Stefan von Bartha (born 1981) is a Swiss art dealer and the director and owner of von Bartha gallery. With locations in Basel and Copenhagen, von Bartha is one of longest-running galleries in the world, and now in its second generation.

== Life and career==
Stefan von Bartha was born into a family deeply entrenched in the art world, attending his first Art Basel when he was six weeks old. His parents, Margareta and Miklos von Bartha, established the gallery in 1970 which also functioned as their home. Artists and creatives would gather at the gallery and home. At the age of 16. Stefan von Bartha curated his first exhibition of vintage space toys with a loan of 800 Swiss francs from his parents. He sold 419 out of 420 pieces, marking his entry into art and design. After completing his studies in Modern and Contemporary Art at Christie's Education in New York, Stefan von Bartha worked at Sotheby's in Zurich and Galerie Nordenhake in Berlin.

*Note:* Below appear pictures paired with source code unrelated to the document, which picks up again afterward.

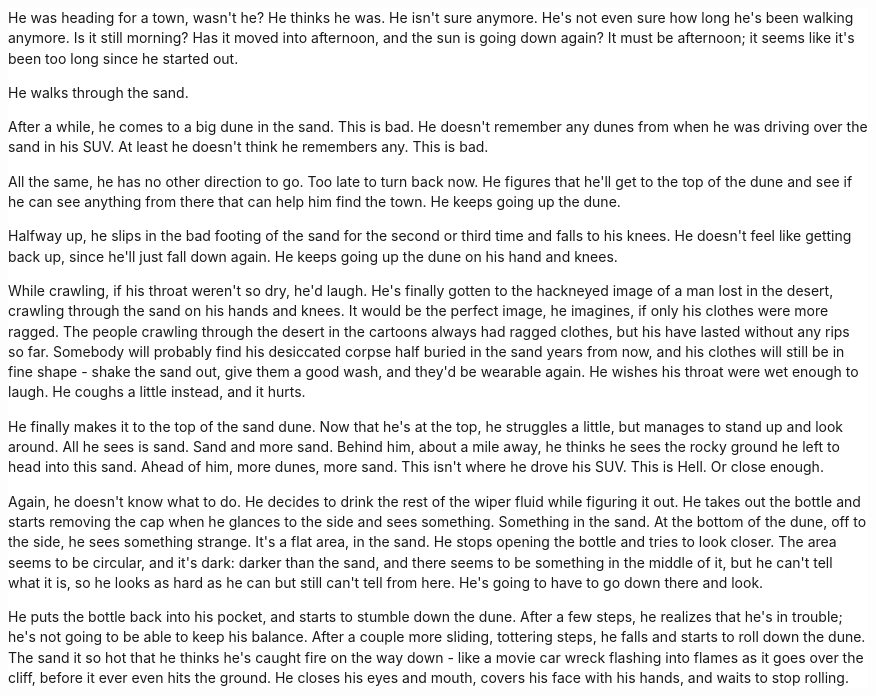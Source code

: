 He was heading for a town, wasn't he? He thinks he was. He isn't sure anymore. He's not even sure how long he's been
walking anymore. Is it still morning? Has it moved into afternoon, and the sun is going down again? It must be
afternoon; it seems like it's been too long since he started out.

He walks through the sand.

After a while, he comes to a big dune in the sand. This is bad. He doesn't remember any dunes from when he was driving
over the sand in his SUV. At least he doesn't think he remembers any. This is bad.

All the same, he has no other direction to go. Too late to turn back now. He figures that he'll get to the top of the
dune and see if he can see anything from there that can help him find the town. He keeps going up the dune.

Halfway up, he slips in the bad footing of the sand for the second or third time and falls to his knees. He doesn't feel
like getting back up, since he'll just fall down again. He keeps going up the dune on his hand and knees.

While crawling, if his throat weren't so dry, he'd laugh. He's finally gotten to the hackneyed image of a man lost in
the desert, crawling through the sand on his hands and knees. It would be the perfect image, he imagines, if only his
clothes were more ragged. The people crawling through the desert in the cartoons always had ragged clothes, but his have
lasted without any rips so far. Somebody will probably find his desiccated corpse half buried in the sand years from
now, and his clothes will still be in fine shape - shake the sand out, give them a good wash, and they'd be wearable
again. He wishes his throat were wet enough to laugh. He coughs a little instead, and it hurts.

He finally makes it to the top of the sand dune. Now that he's at the top, he struggles a little, but manages to stand
up and look around. All he sees is sand. Sand and more sand. Behind him, about a mile away, he thinks he sees the rocky
ground he left to head into this sand. Ahead of him, more dunes, more sand. This isn't where he drove his SUV. This is
Hell. Or close enough.

Again, he doesn't know what to do. He decides to drink the rest of the wiper fluid while figuring it out. He takes out
the bottle and starts removing the cap when he glances to the side and sees something. Something in the sand. At the
bottom of the dune, off to the side, he sees something strange. It's a flat area, in the sand. He stops opening the
bottle and tries to look closer. The area seems to be circular, and it's dark: darker than the sand, and there seems to
be something in the middle of it, but he can't tell what it is, so he looks as hard as he can but still can't tell from
here. He's going to have to go down there and look.

He puts the bottle back into his pocket, and starts to stumble down the dune. After a few steps, he realizes that he's
in trouble; he's not going to be able to keep his balance. After a couple more sliding, tottering steps, he falls and
starts to roll down the dune. The sand it so hot that he thinks he's caught fire on the way down - like a movie car
wreck flashing into flames as it goes over the cliff, before it ever even hits the ground. He closes his eyes and mouth,
covers his face with his hands, and waits to stop rolling.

In 2008, Stefan von Bartha became the director of von Bartha gallery. Under his leadership, the gallery has maintained its reputation while also embracing contemporary practices and expanding internationally. von Bartha has continued to focus on a mix of established and emerging artists, presenting a wide range of contemporary art exhibitions and programs.

He serves on the boards of the Friends of Liste Art Fair and Enter Art Fair. He is a patron of Fondation Beyeler, Kunsthalle Basel, Kunstmuseum Basel, Kunsthaus Basel Land and the Swiss Institute of Contemporary Art New York.

Stefan von Bartha is married to Hester Koper who is the co-director of von Bartha. They maintain residences in Basel and Copenhagen.